Les élections de dimanche avec la petite victoire de la CDU (33,8% un score faible) et surtout la poussée des Libéraux (14,6%, un record) va immanquablement pousser à la discorde dans le couple. Le LDP a fait campagne autour d'une forte et immédiate baisse des impôts (simplifier l'impôt sur le revenu avec trois tranches de 10%, 25% et 35%). La CDU voulait attendre la fin 2010. Le tempo dépendra donc des discussions pour la formation de la coalition mais la direction est claire: la politique de l'offre va se poursuivre. L'Allemagne veut abaisser encore ses coûts et ses dépenses. Si le gouvernement veut consolider la consommation, cela ne passera pas par la distribution d'aides comme en France mais par la baisse des impôts.

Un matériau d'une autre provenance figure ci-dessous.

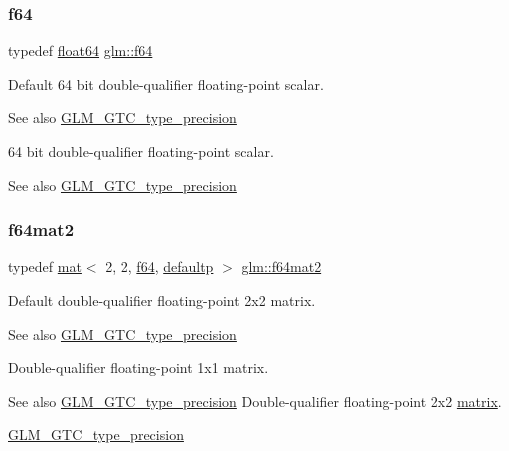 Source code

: \subsubsection{\texorpdfstring{f64}{f64}}
{\footnotesize\ttfamily typedef \hyperlink{group__gtc__type__precision_gab721f828b41f46b20cf4883b50733d3b}{float64} \hyperlink{group__gtc__type__precision_ga2bba392e555124b36cde6abba349bab3}{glm\+::f64}}

Default 64 bit double-\/qualifier floating-\/point scalar. \begin{DoxySeeAlso}{See also}
\hyperlink{group__gtc__type__precision}{G\+L\+M\+\_\+\+G\+T\+C\+\_\+type\+\_\+precision}
\end{DoxySeeAlso}
64 bit double-\/qualifier floating-\/point scalar. \begin{DoxySeeAlso}{See also}
\hyperlink{group__gtc__type__precision}{G\+L\+M\+\_\+\+G\+T\+C\+\_\+type\+\_\+precision} 
\end{DoxySeeAlso}
\mbox{\label{group__gtc__type__precision_ga477d3143dab8df258829c0eaf3067770}} 
\subsubsection{\texorpdfstring{f64mat2}{f64mat2}}
{\footnotesize\ttfamily typedef \hyperlink{structglm_1_1mat}{mat}$<$ 2, 2, \hyperlink{group__gtc__type__precision_ga2bba392e555124b36cde6abba349bab3}{f64}, \hyperlink{namespaceglm_a36ed105b07c7746804d7fdc7cc90ff25a9d21ccd8b5a009ec7eb7677befc3bf51}{defaultp} $>$ \hyperlink{group__gtc__type__precision_ga477d3143dab8df258829c0eaf3067770}{glm\+::f64mat2}}

Default double-\/qualifier floating-\/point 2x2 matrix. \begin{DoxySeeAlso}{See also}
\hyperlink{group__gtc__type__precision}{G\+L\+M\+\_\+\+G\+T\+C\+\_\+type\+\_\+precision}
\end{DoxySeeAlso}
Double-\/qualifier floating-\/point 1x1 matrix. \begin{DoxySeeAlso}{See also}
\hyperlink{group__gtc__type__precision}{G\+L\+M\+\_\+\+G\+T\+C\+\_\+type\+\_\+precision} Double-\/qualifier floating-\/point 2x2 \hyperlink{_s_d_l__opengl__glext_8h_a7b24a3f2f56eb1244ae69dacb4fecb6f}{matrix}. 

\hyperlink{group__gtc__type__precision}{G\+L\+M\+\_\+\+G\+T\+C\+\_\+type\+\_\+precision} 
\end{DoxySeeAlso}
\mbox{\label{group__gtc__type__precision_gae18de078e2885803ceda215c6e04a08a}}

Autre sujet de futur éloignement: l'Allemagne va relancer les réformes qui étaient paralysées par la Grande coalition: le système de santé, les retraites, le système scolaire.
En France, la politique économique est moins facile à déterminer, la ligne est moins nette entre l'Elysée qui pousse à la dépense et Matignon qui la freine. Mais le résultat ex-post est que le déficit est devenu abyssal tandis que les réformes sont sinon abandonnées, du moins mises en sourdine.
La reprise rapprochera-t-elle les deux pays? Nicolas Sarkozy se félicite de voir que la France a mieux supporté le choc de la crise, la récession n'a été ici que de - 2,75% contre -5% outre-Rhin. Il croit pouvoir conclure que la dépense publique est efficace. Qu'en sera-t-il en 2010? Selon le FMI (Fonds monétaire international), la France sera positive, l'Allemagne encore dans le rouge. Selon Goldman Sachs, l'Allemagne remonte à une croissance de 1,6% contre seulement 0,9% en France. L'issue du match se jouera l'an prochain. Mais il s'agit d'un match, un pays contre l'autre, choix contre choix, politique de l'offre contre politique de la demande, loin donc de la coordination nécessaire pour illustrer un nouveau Traité de l'Elysée.